Problem statement:
Nothing outside the range below should be printed. Output exactly the lines from the line with "- View all time entries" to the line with "can’t go back!**", both included.

Saved entries:
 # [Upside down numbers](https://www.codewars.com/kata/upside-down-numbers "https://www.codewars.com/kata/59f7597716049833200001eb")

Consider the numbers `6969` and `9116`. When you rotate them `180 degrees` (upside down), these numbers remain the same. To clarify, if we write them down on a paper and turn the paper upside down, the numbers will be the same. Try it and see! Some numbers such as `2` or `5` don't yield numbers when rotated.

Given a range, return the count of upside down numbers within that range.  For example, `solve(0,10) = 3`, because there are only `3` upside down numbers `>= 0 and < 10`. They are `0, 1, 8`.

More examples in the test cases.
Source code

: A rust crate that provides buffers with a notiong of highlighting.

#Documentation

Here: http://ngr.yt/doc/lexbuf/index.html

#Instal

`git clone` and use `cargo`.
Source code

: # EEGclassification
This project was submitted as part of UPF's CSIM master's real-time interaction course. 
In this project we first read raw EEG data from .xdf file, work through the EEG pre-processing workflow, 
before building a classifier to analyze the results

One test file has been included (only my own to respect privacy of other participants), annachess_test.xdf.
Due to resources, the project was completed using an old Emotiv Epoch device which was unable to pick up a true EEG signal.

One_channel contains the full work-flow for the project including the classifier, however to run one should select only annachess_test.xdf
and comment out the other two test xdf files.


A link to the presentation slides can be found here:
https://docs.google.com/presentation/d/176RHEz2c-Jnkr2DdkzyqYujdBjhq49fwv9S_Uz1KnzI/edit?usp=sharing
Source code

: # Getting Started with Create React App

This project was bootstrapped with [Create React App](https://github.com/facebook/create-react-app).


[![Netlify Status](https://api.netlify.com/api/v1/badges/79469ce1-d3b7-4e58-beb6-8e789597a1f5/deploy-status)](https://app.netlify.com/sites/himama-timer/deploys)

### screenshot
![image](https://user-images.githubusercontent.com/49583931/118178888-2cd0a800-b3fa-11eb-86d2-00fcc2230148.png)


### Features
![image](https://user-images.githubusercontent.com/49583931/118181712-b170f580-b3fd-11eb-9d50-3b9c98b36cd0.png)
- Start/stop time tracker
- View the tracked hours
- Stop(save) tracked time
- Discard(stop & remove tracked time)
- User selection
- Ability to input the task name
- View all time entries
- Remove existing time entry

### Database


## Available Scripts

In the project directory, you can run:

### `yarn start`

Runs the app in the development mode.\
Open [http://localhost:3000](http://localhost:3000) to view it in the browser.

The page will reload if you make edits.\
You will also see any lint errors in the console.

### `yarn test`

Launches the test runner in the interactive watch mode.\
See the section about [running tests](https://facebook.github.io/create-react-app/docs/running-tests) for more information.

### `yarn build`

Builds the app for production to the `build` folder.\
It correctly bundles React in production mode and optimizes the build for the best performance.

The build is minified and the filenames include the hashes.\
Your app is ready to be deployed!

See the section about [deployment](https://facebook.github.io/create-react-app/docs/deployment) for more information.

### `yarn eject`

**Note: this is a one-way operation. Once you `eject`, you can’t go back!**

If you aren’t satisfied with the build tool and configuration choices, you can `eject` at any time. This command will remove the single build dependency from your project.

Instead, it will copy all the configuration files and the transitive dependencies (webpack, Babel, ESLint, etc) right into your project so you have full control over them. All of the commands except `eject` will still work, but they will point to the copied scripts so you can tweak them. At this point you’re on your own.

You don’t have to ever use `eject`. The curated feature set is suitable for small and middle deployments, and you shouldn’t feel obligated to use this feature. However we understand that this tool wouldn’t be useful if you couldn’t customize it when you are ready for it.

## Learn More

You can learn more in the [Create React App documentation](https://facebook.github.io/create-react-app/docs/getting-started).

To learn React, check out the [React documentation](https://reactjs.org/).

Output below:
- View all time entries
- Remove existing time entry

### Database


## Available Scripts

In the project directory, you can run:

### `yarn start`

Runs the app in the development mode.\
Open [http://localhost:3000](http://localhost:3000) to view it in the browser.

The page will reload if you make edits.\
You will also see any lint errors in the console.

### `yarn test`

Launches the test runner in the interactive watch mode.\
See the section about [running tests](https://facebook.github.io/create-react-app/docs/running-tests) for more information.

### `yarn build`

Builds the app for production to the `build` folder.\
It correctly bundles React in production mode and optimizes the build for the best performance.

The build is minified and the filenames include the hashes.\
Your app is ready to be deployed!

See the section about [deployment](https://facebook.github.io/create-react-app/docs/deployment) for more information.

### `yarn eject`

**Note: this is a one-way operation. Once you `eject`, you can’t go back!**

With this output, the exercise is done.